= Task item =
Please state how many lines of the records below contain the word "includegraphics". Give the number and nothing else.

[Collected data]
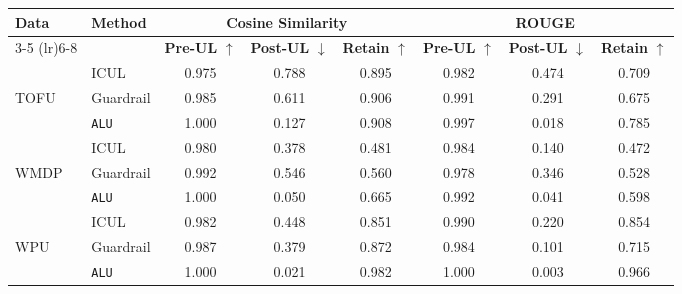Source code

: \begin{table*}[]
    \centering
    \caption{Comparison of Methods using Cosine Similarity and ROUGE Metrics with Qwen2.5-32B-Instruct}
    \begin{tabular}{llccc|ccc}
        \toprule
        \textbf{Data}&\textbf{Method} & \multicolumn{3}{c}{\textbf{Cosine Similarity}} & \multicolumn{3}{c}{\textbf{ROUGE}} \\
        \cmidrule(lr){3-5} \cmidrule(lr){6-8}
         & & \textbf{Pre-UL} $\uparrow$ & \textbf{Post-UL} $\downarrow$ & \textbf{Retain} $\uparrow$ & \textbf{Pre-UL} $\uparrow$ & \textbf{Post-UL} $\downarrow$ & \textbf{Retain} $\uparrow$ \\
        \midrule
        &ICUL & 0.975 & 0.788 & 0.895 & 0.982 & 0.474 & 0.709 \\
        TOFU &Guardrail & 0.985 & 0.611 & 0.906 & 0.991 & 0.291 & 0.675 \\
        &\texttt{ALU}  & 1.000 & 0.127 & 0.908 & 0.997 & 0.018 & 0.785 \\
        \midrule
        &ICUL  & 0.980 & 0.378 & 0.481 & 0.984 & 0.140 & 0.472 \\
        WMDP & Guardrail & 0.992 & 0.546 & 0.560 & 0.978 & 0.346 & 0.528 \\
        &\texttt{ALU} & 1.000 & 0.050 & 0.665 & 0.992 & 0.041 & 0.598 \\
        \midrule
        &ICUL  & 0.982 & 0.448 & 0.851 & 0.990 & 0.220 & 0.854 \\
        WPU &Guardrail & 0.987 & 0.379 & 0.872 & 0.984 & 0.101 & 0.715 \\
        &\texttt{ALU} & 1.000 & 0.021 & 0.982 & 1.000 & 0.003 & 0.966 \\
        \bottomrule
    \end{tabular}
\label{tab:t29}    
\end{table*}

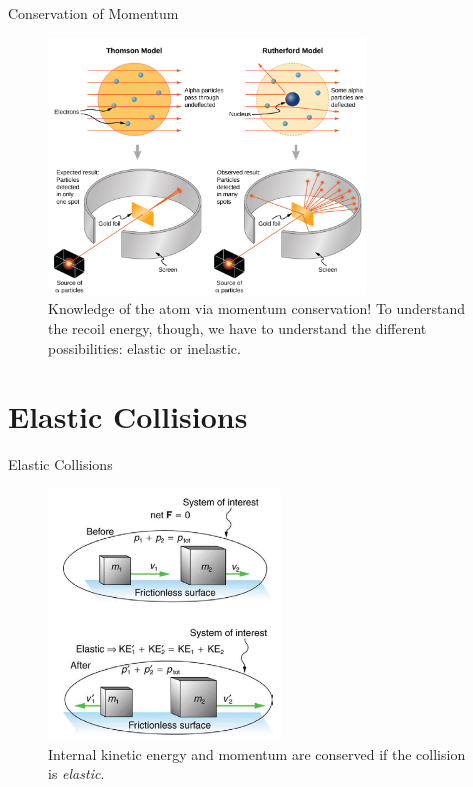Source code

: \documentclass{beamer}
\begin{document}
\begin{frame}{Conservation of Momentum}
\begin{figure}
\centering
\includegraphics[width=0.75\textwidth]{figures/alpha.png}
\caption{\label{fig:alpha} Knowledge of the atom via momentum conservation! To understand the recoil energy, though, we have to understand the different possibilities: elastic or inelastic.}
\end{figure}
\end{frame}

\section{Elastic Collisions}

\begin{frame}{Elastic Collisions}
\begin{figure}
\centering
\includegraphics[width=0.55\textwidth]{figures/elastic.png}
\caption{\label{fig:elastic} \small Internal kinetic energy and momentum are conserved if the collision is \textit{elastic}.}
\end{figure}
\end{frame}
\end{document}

= Reply =
2